## Material shown

• • • •

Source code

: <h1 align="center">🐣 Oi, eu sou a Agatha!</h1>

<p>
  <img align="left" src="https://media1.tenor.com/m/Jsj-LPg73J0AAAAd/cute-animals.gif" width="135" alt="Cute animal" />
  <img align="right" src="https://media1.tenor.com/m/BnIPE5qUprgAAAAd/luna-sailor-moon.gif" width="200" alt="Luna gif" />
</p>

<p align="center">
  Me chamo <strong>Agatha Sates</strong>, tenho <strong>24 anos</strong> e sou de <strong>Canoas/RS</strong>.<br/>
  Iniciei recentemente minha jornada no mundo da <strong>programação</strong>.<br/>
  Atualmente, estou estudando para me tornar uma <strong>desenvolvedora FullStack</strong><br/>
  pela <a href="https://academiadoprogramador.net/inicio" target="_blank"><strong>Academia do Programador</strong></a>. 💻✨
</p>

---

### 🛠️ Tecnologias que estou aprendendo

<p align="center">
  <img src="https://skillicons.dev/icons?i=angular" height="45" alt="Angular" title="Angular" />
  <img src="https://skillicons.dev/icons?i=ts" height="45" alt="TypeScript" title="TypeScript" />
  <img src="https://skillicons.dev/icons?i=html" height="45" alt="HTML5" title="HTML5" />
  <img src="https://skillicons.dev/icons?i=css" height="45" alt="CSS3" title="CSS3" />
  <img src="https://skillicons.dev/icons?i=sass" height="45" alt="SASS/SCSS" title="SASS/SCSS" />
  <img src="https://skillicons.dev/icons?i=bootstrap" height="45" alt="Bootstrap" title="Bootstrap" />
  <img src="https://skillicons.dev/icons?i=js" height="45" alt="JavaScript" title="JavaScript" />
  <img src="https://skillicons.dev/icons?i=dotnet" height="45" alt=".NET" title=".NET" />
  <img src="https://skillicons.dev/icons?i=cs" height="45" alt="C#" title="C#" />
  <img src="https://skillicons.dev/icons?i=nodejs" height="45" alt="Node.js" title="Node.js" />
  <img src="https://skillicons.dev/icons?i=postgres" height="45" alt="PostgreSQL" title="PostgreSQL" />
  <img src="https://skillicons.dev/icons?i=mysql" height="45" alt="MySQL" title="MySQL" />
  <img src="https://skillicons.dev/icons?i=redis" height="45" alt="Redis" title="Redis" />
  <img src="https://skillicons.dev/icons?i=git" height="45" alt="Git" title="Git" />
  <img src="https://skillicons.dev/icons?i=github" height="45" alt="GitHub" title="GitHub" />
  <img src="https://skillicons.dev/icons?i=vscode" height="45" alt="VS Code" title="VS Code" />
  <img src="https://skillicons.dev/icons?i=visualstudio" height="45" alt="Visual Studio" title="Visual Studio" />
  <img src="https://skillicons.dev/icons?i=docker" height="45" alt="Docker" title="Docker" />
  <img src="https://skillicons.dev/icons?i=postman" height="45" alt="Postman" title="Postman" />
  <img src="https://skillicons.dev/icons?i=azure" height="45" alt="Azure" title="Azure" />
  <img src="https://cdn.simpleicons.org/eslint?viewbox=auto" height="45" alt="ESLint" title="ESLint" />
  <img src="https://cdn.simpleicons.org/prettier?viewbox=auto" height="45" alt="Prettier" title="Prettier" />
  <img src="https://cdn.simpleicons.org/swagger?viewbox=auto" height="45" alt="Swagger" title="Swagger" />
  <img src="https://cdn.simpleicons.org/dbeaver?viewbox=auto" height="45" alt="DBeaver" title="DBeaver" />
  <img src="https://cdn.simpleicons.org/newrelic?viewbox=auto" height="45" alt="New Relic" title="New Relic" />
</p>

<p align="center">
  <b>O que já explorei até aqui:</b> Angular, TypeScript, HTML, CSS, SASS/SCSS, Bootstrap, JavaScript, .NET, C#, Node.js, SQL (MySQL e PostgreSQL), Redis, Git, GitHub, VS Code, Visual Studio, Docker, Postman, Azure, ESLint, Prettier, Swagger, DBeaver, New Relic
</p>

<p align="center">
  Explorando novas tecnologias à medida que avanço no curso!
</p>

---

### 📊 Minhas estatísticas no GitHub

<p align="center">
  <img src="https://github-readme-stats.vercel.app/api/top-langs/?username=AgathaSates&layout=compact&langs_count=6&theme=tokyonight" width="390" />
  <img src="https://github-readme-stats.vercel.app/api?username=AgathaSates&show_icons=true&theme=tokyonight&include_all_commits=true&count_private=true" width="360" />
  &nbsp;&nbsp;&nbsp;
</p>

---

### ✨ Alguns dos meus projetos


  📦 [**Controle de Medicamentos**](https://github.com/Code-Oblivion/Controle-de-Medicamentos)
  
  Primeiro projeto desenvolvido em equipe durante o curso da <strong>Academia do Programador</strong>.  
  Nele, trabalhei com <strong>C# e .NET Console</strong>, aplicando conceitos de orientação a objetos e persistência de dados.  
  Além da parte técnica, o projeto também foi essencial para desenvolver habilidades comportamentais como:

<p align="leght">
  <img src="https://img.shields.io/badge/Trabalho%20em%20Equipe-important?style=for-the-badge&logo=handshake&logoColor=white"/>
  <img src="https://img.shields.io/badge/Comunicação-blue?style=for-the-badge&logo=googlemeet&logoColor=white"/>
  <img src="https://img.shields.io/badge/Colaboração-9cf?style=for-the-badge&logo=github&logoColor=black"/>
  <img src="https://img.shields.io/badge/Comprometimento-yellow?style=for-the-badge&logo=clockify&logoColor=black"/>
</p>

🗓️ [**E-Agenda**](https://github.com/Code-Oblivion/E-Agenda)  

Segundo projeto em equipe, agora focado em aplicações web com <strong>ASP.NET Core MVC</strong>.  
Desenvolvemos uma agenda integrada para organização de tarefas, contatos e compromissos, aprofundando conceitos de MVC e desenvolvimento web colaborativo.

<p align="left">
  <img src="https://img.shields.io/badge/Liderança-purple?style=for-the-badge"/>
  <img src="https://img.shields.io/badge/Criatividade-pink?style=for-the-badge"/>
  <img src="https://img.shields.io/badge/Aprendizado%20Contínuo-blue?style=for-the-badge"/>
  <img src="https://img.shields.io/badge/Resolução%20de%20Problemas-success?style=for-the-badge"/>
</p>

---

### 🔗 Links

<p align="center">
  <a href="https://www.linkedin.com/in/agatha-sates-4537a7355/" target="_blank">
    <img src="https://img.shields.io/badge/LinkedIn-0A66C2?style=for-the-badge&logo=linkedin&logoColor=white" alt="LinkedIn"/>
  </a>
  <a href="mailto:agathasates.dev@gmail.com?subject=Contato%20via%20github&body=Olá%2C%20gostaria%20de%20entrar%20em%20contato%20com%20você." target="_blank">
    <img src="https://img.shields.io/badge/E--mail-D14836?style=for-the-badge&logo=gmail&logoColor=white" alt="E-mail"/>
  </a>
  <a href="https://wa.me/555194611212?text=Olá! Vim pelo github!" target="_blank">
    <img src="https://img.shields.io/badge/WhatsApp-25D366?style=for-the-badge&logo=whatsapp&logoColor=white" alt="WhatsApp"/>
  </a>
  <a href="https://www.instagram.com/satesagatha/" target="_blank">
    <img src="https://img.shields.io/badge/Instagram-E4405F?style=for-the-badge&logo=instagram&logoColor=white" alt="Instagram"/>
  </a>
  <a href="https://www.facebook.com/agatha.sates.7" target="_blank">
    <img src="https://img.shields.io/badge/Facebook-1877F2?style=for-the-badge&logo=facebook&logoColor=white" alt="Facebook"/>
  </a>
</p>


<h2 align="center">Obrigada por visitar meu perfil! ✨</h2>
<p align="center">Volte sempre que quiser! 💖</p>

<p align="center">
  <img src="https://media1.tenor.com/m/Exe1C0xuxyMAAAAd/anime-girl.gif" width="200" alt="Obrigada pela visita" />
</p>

• • • •

## How to complete this task
Exactly as written, please output every entry.

## The completed task
Source code

: <h1 align="center">🐣 Oi, eu sou a Agatha!</h1>

<p>
  <img align="left" src="https://media1.tenor.com/m/Jsj-LPg73J0AAAAd/cute-animals.gif" width="135" alt="Cute animal" />
  <img align="right" src="https://media1.tenor.com/m/BnIPE5qUprgAAAAd/luna-sailor-moon.gif" width="200" alt="Luna gif" />
</p>

<p align="center">
  Me chamo <strong>Agatha Sates</strong>, tenho <strong>24 anos</strong> e sou de <strong>Canoas/RS</strong>.<br/>
  Iniciei recentemente minha jornada no mundo da <strong>programação</strong>.<br/>
  Atualmente, estou estudando para me tornar uma <strong>desenvolvedora FullStack</strong><br/>
  pela <a href="https://academiadoprogramador.net/inicio" target="_blank"><strong>Academia do Programador</strong></a>. 💻✨
</p>

---

### 🛠️ Tecnologias que estou aprendendo

<p align="center">
  <img src="https://skillicons.dev/icons?i=angular" height="45" alt="Angular" title="Angular" />
  <img src="https://skillicons.dev/icons?i=ts" height="45" alt="TypeScript" title="TypeScript" />
  <img src="https://skillicons.dev/icons?i=html" height="45" alt="HTML5" title="HTML5" />
  <img src="https://skillicons.dev/icons?i=css" height="45" alt="CSS3" title="CSS3" />
  <img src="https://skillicons.dev/icons?i=sass" height="45" alt="SASS/SCSS" title="SASS/SCSS" />
  <img src="https://skillicons.dev/icons?i=bootstrap" height="45" alt="Bootstrap" title="Bootstrap" />
  <img src="https://skillicons.dev/icons?i=js" height="45" alt="JavaScript" title="JavaScript" />
  <img src="https://skillicons.dev/icons?i=dotnet" height="45" alt=".NET" title=".NET" />
  <img src="https://skillicons.dev/icons?i=cs" height="45" alt="C#" title="C#" />
  <img src="https://skillicons.dev/icons?i=nodejs" height="45" alt="Node.js" title="Node.js" />
  <img src="https://skillicons.dev/icons?i=postgres" height="45" alt="PostgreSQL" title="PostgreSQL" />
  <img src="https://skillicons.dev/icons?i=mysql" height="45" alt="MySQL" title="MySQL" />
  <img src="https://skillicons.dev/icons?i=redis" height="45" alt="Redis" title="Redis" />
  <img src="https://skillicons.dev/icons?i=git" height="45" alt="Git" title="Git" />
  <img src="https://skillicons.dev/icons?i=github" height="45" alt="GitHub" title="GitHub" />
  <img src="https://skillicons.dev/icons?i=vscode" height="45" alt="VS Code" title="VS Code" />
  <img src="https://skillicons.dev/icons?i=visualstudio" height="45" alt="Visual Studio" title="Visual Studio" />
  <img src="https://skillicons.dev/icons?i=docker" height="45" alt="Docker" title="Docker" />
  <img src="https://skillicons.dev/icons?i=postman" height="45" alt="Postman" title="Postman" />
  <img src="https://skillicons.dev/icons?i=azure" height="45" alt="Azure" title="Azure" />
  <img src="https://cdn.simpleicons.org/eslint?viewbox=auto" height="45" alt="ESLint" title="ESLint" />
  <img src="https://cdn.simpleicons.org/prettier?viewbox=auto" height="45" alt="Prettier" title="Prettier" />
  <img src="https://cdn.simpleicons.org/swagger?viewbox=auto" height="45" alt="Swagger" title="Swagger" />
  <img src="https://cdn.simpleicons.org/dbeaver?viewbox=auto" height="45" alt="DBeaver" title="DBeaver" />
  <img src="https://cdn.simpleicons.org/newrelic?viewbox=auto" height="45" alt="New Relic" title="New Relic" />
</p>

<p align="center">
  <b>O que já explorei até aqui:</b> Angular, TypeScript, HTML, CSS, SASS/SCSS, Bootstrap, JavaScript, .NET, C#, Node.js, SQL (MySQL e PostgreSQL), Redis, Git, GitHub, VS Code, Visual Studio, Docker, Postman, Azure, ESLint, Prettier, Swagger, DBeaver, New Relic
</p>

<p align="center">
  Explorando novas tecnologias à medida que avanço no curso!
</p>

---

### 📊 Minhas estatísticas no GitHub

<p align="center">
  <img src="https://github-readme-stats.vercel.app/api/top-langs/?username=AgathaSates&layout=compact&langs_count=6&theme=tokyonight" width="390" />
  <img src="https://github-readme-stats.vercel.app/api?username=AgathaSates&show_icons=true&theme=tokyonight&include_all_commits=true&count_private=true" width="360" />
  &nbsp;&nbsp;&nbsp;
</p>

---

### ✨ Alguns dos meus projetos


  📦 [**Controle de Medicamentos**](https://github.com/Code-Oblivion/Controle-de-Medicamentos)
  
  Primeiro projeto desenvolvido em equipe durante o curso da <strong>Academia do Programador</strong>.  
  Nele, trabalhei com <strong>C# e .NET Console</strong>, aplicando conceitos de orientação a objetos e persistência de dados.  
  Além da parte técnica, o projeto também foi essencial para desenvolver habilidades comportamentais como:

<p align="leght">
  <img src="https://img.shields.io/badge/Trabalho%20em%20Equipe-important?style=for-the-badge&logo=handshake&logoColor=white"/>
  <img src="https://img.shields.io/badge/Comunicação-blue?style=for-the-badge&logo=googlemeet&logoColor=white"/>
  <img src="https://img.shields.io/badge/Colaboração-9cf?style=for-the-badge&logo=github&logoColor=black"/>
  <img src="https://img.shields.io/badge/Comprometimento-yellow?style=for-the-badge&logo=clockify&logoColor=black"/>
</p>

🗓️ [**E-Agenda**](https://github.com/Code-Oblivion/E-Agenda)  

Segundo projeto em equipe, agora focado em aplicações web com <strong>ASP.NET Core MVC</strong>.  
Desenvolvemos uma agenda integrada para organização de tarefas, contatos e compromissos, aprofundando conceitos de MVC e desenvolvimento web colaborativo.

<p align="left">
  <img src="https://img.shields.io/badge/Liderança-purple?style=for-the-badge"/>
  <img src="https://img.shields.io/badge/Criatividade-pink?style=for-the-badge"/>
  <img src="https://img.shields.io/badge/Aprendizado%20Contínuo-blue?style=for-the-badge"/>
  <img src="https://img.shields.io/badge/Resolução%20de%20Problemas-success?style=for-the-badge"/>
</p>

---

### 🔗 Links

<p align="center">
  <a href="https://www.linkedin.com/in/agatha-sates-4537a7355/" target="_blank">
    <img src="https://img.shields.io/badge/LinkedIn-0A66C2?style=for-the-badge&logo=linkedin&logoColor=white" alt="LinkedIn"/>
  </a>
  <a href="mailto:agathasates.dev@gmail.com?subject=Contato%20via%20github&body=Olá%2C%20gostaria%20de%20entrar%20em%20contato%20com%20você." target="_blank">
    <img src="https://img.shields.io/badge/E--mail-D14836?style=for-the-badge&logo=gmail&logoColor=white" alt="E-mail"/>
  </a>
  <a href="https://wa.me/555194611212?text=Olá! Vim pelo github!" target="_blank">
    <img src="https://img.shields.io/badge/WhatsApp-25D366?style=for-the-badge&logo=whatsapp&logoColor=white" alt="WhatsApp"/>
  </a>
  <a href="https://www.instagram.com/satesagatha/" target="_blank">
    <img src="https://img.shields.io/badge/Instagram-E4405F?style=for-the-badge&logo=instagram&logoColor=white" alt="Instagram"/>
  </a>
  <a href="https://www.facebook.com/agatha.sates.7" target="_blank">
    <img src="https://img.shields.io/badge/Facebook-1877F2?style=for-the-badge&logo=facebook&logoColor=white" alt="Facebook"/>
  </a>
</p>


<h2 align="center">Obrigada por visitar meu perfil! ✨</h2>
<p align="center">Volte sempre que quiser! 💖</p>

<p align="center">
  <img src="https://media1.tenor.com/m/Exe1C0xuxyMAAAAd/anime-girl.gif" width="200" alt="Obrigada pela visita" />
</p>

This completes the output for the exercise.